• [Required work]:
Reproduce the entries exactly, but keep the pictures out of the copy.

• [Exercise materials]:
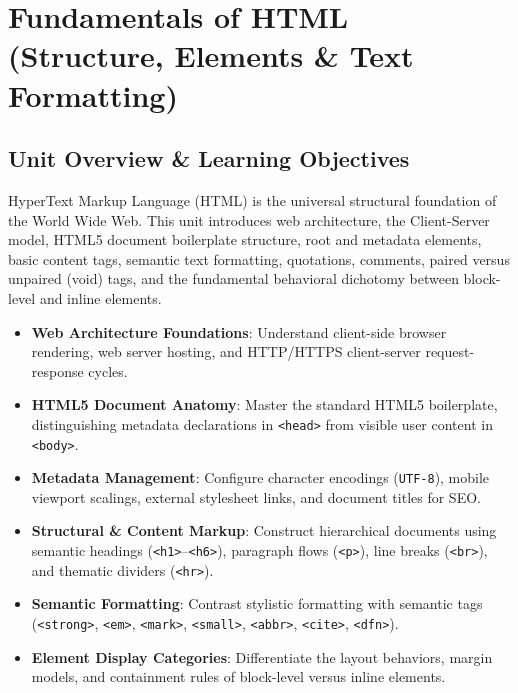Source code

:\chapter{Fundamentals of HTML (Structure, Elements \& Text Formatting)}
\label{chap:fundamentals-of-html}

\section{Unit Overview \& Learning Objectives}

\begin{conceptbox}
HyperText Markup Language (HTML) is the universal structural foundation of the World Wide Web. This unit introduces web architecture, the Client-Server model, HTML5 document boilerplate structure, root and metadata elements, basic content tags, semantic text formatting, quotations, comments, paired versus unpaired (void) tags, and the fundamental behavioral dichotomy between block-level and inline elements.
\end{conceptbox}

\begin{itemize}[leftmargin=1.5em]
    \item \textbf{Web Architecture Foundations}: Understand client-side browser rendering, web server hosting, and HTTP/HTTPS client-server request-response cycles.
    \item \textbf{HTML5 Document Anatomy}: Master the standard HTML5 boilerplate, distinguishing metadata declarations in \texttt{<head>} from visible user content in \texttt{<body>}.
    \item \textbf{Metadata Management}: Configure character encodings (\texttt{UTF-8}), mobile viewport scalings, external stylesheet links, and document titles for SEO.
    \item \textbf{Structural \& Content Markup}: Construct hierarchical documents using semantic headings (\texttt{<h1>}--\texttt{<h6>}), paragraph flows (\texttt{<p>}), line breaks (\texttt{<br>}), and thematic dividers (\texttt{<hr>}).
    \item \textbf{Semantic Formatting}: Contrast stylistic formatting with semantic tags (\texttt{<strong>}, \texttt{<em>}, \texttt{<mark>}, \texttt{<small>}, \texttt{<abbr>}, \texttt{<cite>}, \texttt{<dfn>}).
    \item \textbf{Element Display Categories}: Differentiate the layout behaviors, margin models, and containment rules of block-level versus inline elements.
\end{itemize}

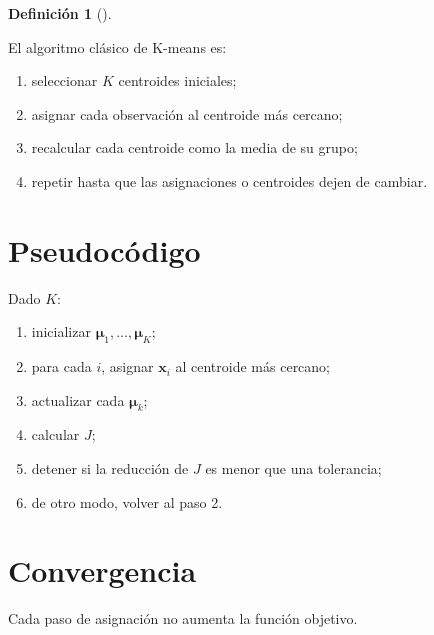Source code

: \documentclass[
  spanish,
  10.5pt,
  letterpaper,
  DIV=11,
  numbers=noendperiod,
  oneside,
  open=any]{scrreprt}
\providecommand{\tightlist}{%
  \setlength{\itemsep}{0pt}\setlength{\parskip}{0pt}}
\theoremstyle{definition}
\newtheorem{definition}{Definición}[chapter]
\theoremstyle{definition}
\theoremstyle{plain}
\theoremstyle{remark}
\begin{document}

\begin{definition}[]\protect\hypertarget{def-algoritmo-lloyd}{}\label{def-algoritmo-lloyd}

El algoritmo clásico de K-means es:

\begin{enumerate}
\def\labelenumi{\arabic{enumi}.}
\tightlist
\item
  seleccionar \(K\) centroides iniciales;
\item
  asignar cada observación al centroide más cercano;
\item
  recalcular cada centroide como la media de su grupo;
\item
  repetir hasta que las asignaciones o centroides dejen de cambiar.
\end{enumerate}

\end{definition}

\section*{Pseudocódigo}\label{pseudocuxf3digo-2}


Dado \(K\):

\begin{enumerate}
\def\labelenumi{\arabic{enumi}.}
\tightlist
\item
  inicializar \(\boldsymbol{\mu}_1,\ldots,\boldsymbol{\mu}_K\);
\item
  para cada \(i\), asignar \(\mathbf{x}_i\) al centroide más cercano;
\item
  actualizar cada \(\boldsymbol{\mu}_k\);
\item
  calcular \(J\);
\item
  detener si la reducción de \(J\) es menor que una tolerancia;
\item
  de otro modo, volver al paso 2.
\end{enumerate}

\section*{Convergencia}\label{convergencia-1}


Cada paso de asignación no aumenta la función objetivo.
\end{document}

• [Response for this exercise]:
Source code

:\chapter{Fundamentals of HTML (Structure, Elements \& Text Formatting)}
\label{chap:fundamentals-of-html}

\section{Unit Overview \& Learning Objectives}

\begin{conceptbox}
HyperText Markup Language (HTML) is the universal structural foundation of the World Wide Web. This unit introduces web architecture, the Client-Server model, HTML5 document boilerplate structure, root and metadata elements, basic content tags, semantic text formatting, quotations, comments, paired versus unpaired (void) tags, and the fundamental behavioral dichotomy between block-level and inline elements.
\end{conceptbox}

\begin{itemize}[leftmargin=1.5em]
    \item \textbf{Web Architecture Foundations}: Understand client-side browser rendering, web server hosting, and HTTP/HTTPS client-server request-response cycles.
    \item \textbf{HTML5 Document Anatomy}: Master the standard HTML5 boilerplate, distinguishing metadata declarations in \texttt{<head>} from visible user content in \texttt{<body>}.
    \item \textbf{Metadata Management}: Configure character encodings (\texttt{UTF-8}), mobile viewport scalings, external stylesheet links, and document titles for SEO.
    \item \textbf{Structural \& Content Markup}: Construct hierarchical documents using semantic headings (\texttt{<h1>}--\texttt{<h6>}), paragraph flows (\texttt{<p>}), line breaks (\texttt{<br>}), and thematic dividers (\texttt{<hr>}).
    \item \textbf{Semantic Formatting}: Contrast stylistic formatting with semantic tags (\texttt{<strong>}, \texttt{<em>}, \texttt{<mark>}, \texttt{<small>}, \texttt{<abbr>}, \texttt{<cite>}, \texttt{<dfn>}).
    \item \textbf{Element Display Categories}: Differentiate the layout behaviors, margin models, and containment rules of block-level versus inline elements.
\end{itemize}

Source code

: \documentclass[
  spanish,
  10.5pt,
  letterpaper,
  DIV=11,
  numbers=noendperiod,
  oneside,
  open=any]{scrreprt}
\providecommand{\tightlist}{%
  \setlength{\itemsep}{0pt}\setlength{\parskip}{0pt}}
\theoremstyle{definition}
\newtheorem{definition}{Definición}[chapter]
\theoremstyle{definition}
\theoremstyle{plain}
\theoremstyle{remark}
\begin{document}

\begin{definition}[]\protect\hypertarget{def-algoritmo-lloyd}{}\label{def-algoritmo-lloyd}

El algoritmo clásico de K-means es:

\begin{enumerate}
\def\labelenumi{\arabic{enumi}.}
\tightlist
\item
  seleccionar \(K\) centroides iniciales;
\item
  asignar cada observación al centroide más cercano;
\item
  recalcular cada centroide como la media de su grupo;
\item
  repetir hasta que las asignaciones o centroides dejen de cambiar.
\end{enumerate}

\end{definition}

\section*{Pseudocódigo}\label{pseudocuxf3digo-2}


Dado \(K\):

\begin{enumerate}
\def\labelenumi{\arabic{enumi}.}
\tightlist
\item
  inicializar \(\boldsymbol{\mu}_1,\ldots,\boldsymbol{\mu}_K\);
\item
  para cada \(i\), asignar \(\mathbf{x}_i\) al centroide más cercano;
\item
  actualizar cada \(\boldsymbol{\mu}_k\);
\item
  calcular \(J\);
\item
  detener si la reducción de \(J\) es menor que una tolerancia;
\item
  de otro modo, volver al paso 2.
\end{enumerate}

\section*{Convergencia}\label{convergencia-1}


Cada paso de asignación no aumenta la función objetivo.
\end{document}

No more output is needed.